Washington, DC – Citing the need to embrace bipartisan solutions that lessen taxpayers' burden and increase public safety, U.S. Sens. Cory Booker (D-NJ) and Rand Paul (R-KY) today introduced sweeping legislation to reform the nation's broken criminal justice system, which has grown increasingly costly over the past four decades.
The REDEEM Act (Record Expungement Designed to Enhance Employment) will give Americans convicted of non-violent crimes a second chance at the American Dream. The legislation will help keep kids who get into trouble out of a lifetime of crime and help adults who commit non-violent crimes become more self-reliant and less likely to commit future crimes.
"I will work with anyone, from any party, to make a difference for the people of New Jersey, and this bipartisan legislation does just that," Sen. Booker said. "The REDEEM Act will ensure that our tax dollars are being used in smarter, more productive ways. It will also establish much-needed sensible reforms that keep kids out of the adult correctional system, protect their privacy so a youthful mistake can remain a youthful mistake, and help make it less likely that low-level adult offenders reoffend."
"The biggest impediment to civil rights and employment in our country is a criminal record. Our current system is broken and has trapped tens of thousands of young men and women in a cycle of poverty and incarceration. Many of these young people could escape this trap if criminal justice were reformed, if records were expunged after time served, and if non-violent crimes did not become a permanent blot preventing employment,” Sen. Paul said.

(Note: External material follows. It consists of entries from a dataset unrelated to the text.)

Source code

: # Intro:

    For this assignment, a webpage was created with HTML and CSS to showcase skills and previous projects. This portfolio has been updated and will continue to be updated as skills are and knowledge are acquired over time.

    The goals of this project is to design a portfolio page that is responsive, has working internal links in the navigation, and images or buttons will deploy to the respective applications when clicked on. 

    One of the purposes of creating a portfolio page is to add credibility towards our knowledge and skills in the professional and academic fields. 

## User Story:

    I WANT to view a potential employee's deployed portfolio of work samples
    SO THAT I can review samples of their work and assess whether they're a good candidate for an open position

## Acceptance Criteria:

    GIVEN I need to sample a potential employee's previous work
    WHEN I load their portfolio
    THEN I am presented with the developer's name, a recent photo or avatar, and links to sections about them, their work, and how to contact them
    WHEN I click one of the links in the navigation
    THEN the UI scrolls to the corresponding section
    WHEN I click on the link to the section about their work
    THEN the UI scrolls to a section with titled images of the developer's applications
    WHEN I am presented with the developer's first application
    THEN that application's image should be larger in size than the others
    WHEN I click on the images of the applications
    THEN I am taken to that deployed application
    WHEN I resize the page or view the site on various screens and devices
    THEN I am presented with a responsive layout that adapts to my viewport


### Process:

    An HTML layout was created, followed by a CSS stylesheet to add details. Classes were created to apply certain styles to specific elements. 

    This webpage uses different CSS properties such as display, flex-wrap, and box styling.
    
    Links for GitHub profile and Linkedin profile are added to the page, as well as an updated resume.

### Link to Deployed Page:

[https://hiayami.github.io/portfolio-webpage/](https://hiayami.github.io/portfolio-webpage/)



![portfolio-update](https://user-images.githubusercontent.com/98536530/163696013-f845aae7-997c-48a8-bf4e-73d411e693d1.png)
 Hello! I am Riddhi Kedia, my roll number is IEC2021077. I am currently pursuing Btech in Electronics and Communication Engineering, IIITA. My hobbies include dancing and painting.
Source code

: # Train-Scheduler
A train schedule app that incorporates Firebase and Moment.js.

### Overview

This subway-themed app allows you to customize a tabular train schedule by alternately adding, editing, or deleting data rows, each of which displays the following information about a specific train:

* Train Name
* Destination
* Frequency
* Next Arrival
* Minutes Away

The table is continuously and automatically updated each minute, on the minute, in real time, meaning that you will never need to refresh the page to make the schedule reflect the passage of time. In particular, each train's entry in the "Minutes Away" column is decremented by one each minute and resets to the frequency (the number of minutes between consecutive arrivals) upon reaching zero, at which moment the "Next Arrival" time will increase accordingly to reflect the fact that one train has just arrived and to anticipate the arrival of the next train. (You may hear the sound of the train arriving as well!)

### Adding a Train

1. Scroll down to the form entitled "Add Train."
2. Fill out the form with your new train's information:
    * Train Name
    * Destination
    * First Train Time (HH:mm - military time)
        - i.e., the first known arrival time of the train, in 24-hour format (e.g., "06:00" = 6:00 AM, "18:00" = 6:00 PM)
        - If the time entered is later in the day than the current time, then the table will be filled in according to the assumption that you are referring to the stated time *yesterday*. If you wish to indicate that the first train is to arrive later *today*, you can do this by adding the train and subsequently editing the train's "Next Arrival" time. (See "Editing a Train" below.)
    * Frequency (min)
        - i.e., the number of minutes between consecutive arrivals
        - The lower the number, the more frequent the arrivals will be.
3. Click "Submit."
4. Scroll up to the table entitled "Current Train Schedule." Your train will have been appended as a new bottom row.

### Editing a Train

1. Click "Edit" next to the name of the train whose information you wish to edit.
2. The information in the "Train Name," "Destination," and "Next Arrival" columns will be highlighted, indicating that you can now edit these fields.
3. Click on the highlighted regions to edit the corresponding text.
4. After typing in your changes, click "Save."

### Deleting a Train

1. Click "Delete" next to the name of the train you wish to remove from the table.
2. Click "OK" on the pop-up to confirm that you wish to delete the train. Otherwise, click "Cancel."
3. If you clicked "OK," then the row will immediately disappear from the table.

Specifically, the REDEEM Act:
•Incentivizes states to increase the age of criminal responsibility to 18 years old: Currently 10 states have set the original jurisdiction of adult criminal courts below 18 years old. This sends countless kids into the unforgiving adult criminal system. The REDEEM Act incentivizes states to change that by offering preference to Community Oriented Policing Services (COPS) grant applications for those that have set 18 or older as the age of original jurisdiction for adult criminal courts.

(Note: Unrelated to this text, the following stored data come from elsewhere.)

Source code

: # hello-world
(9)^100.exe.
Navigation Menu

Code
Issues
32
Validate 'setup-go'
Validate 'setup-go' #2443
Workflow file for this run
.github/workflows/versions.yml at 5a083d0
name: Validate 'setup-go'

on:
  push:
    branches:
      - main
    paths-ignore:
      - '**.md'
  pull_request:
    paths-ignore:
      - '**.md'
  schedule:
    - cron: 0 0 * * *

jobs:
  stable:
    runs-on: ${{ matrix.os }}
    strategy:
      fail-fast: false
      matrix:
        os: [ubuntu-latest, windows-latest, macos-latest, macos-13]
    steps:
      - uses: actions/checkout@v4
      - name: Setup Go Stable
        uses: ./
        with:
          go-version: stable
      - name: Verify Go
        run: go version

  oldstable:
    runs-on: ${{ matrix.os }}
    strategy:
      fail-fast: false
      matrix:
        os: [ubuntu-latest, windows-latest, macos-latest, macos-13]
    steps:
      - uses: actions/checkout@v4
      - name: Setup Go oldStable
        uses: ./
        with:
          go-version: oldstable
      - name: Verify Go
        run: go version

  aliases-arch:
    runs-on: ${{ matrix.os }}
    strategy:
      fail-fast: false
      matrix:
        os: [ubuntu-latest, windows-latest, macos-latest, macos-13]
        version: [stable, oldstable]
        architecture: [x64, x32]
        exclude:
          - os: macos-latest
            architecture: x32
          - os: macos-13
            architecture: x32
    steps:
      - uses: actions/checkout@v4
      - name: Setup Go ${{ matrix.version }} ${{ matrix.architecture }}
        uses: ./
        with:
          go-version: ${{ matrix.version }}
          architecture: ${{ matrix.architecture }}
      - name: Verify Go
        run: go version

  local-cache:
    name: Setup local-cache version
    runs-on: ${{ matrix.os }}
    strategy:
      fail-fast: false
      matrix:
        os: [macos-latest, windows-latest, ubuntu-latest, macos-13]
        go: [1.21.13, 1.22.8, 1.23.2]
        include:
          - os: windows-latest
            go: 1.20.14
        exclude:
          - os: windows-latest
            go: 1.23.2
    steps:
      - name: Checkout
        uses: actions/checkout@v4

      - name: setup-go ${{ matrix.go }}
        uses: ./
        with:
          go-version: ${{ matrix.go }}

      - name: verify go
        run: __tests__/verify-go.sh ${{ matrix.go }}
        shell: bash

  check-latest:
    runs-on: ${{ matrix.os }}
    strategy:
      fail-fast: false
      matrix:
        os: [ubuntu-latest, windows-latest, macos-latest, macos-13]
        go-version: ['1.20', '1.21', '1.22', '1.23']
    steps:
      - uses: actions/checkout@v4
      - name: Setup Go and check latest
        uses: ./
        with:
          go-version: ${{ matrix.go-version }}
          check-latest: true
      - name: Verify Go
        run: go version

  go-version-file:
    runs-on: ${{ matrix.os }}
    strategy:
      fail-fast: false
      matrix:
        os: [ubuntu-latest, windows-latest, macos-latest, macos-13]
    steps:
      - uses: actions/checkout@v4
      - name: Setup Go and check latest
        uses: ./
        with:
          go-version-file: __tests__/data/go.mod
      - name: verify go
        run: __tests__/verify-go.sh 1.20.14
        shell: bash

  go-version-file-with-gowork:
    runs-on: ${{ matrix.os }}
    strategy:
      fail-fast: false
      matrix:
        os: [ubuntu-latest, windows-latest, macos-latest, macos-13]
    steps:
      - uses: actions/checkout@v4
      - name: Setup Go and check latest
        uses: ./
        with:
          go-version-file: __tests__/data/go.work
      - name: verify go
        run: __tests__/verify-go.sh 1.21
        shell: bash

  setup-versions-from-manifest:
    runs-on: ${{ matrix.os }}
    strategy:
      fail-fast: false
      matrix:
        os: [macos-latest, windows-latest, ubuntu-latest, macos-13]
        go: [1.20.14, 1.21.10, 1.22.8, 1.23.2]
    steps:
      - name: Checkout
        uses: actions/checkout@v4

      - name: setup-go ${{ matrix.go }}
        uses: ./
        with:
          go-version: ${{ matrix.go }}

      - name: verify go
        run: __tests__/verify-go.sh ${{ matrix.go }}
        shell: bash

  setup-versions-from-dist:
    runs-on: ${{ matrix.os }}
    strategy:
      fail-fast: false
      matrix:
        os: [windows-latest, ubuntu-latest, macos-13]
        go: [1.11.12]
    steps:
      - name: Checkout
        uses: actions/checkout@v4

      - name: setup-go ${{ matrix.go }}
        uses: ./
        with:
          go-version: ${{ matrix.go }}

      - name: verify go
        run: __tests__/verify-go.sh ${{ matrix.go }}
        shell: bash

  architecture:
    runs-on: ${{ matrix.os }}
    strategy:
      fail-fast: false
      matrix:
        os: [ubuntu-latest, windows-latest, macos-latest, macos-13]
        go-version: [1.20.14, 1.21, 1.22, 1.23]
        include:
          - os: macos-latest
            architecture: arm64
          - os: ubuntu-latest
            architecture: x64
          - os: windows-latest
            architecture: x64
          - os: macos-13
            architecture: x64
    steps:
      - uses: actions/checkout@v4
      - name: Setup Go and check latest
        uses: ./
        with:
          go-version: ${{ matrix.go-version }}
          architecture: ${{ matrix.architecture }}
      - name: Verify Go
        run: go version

•Allows for sealing and expungement of juvenile records: Provides for automatic expungement of records for kids who commit non-violent crimes before they turn 15 and automatic sealing of records for those who commit non-violent crimes after they turn 15 years old.
•Restricts use of juvenile solitary confinement: Ends the cruel and counterproductive practice of solitary confinement except in the most extreme circumstances in which it is necessary to protect a juvenile detainee or those around them.

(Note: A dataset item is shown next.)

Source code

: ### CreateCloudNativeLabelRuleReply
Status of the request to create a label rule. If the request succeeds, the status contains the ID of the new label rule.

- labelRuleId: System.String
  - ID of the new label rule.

•Offers adults a way to seal non-violent criminal records: Presents the first broad-based federal path to the sealing of criminal records for adults. Non-violent offenders will be able to petition a court and make their case. Furthermore, employers requesting FBI background checks will get only relevant and accurate information - thereby protecting job applicants - because of provisions to improve the background check system.
•Lifts ban on SNAP and TANF benefits for low-level drug offenders: The REDEEM Act restores access to benefits for those who have served their time for use and possession crimes, and for those who have paid their dues for distribution crimes provided their offense was rationally related to a substance abuse disorder and they have enrolled in a treatment program.
As taxes on hard-working Americans have increased to help pay for prison spending, there are fewer resources available for law enforcement, rehabilitative programs, and proven investments in children to prevent crime in the first place. The result has been a cycle of spending and incarceration that led to more than a quarter of a trillion dollars a year drained from our economy going to unproductive uses.
Though only five percent of the world’s population lives in the United States, it is home to 25 percent of the world’s prison population. This phenomenon has rapidly increased in the years since 1980 and the federal prison population has grown by nearly ten-fold since. Not only does the current overpopulated, underfunded system hurt those incarcerated, it also digs deeper into the pockets of taxpaying Americans.
In 1980, the average American contributed $77 a year to corrections expenditures. By 2010, that number jumped to $260. When you factor in other related costs such as judicial and legal services, that number grows exponentially.
“Our country’s misguided criminal justice policies have placed an economic drag on communities in both of our states, and on our nation’s global competitiveness – all while making us less, not more, safe,” Sen. Booker added.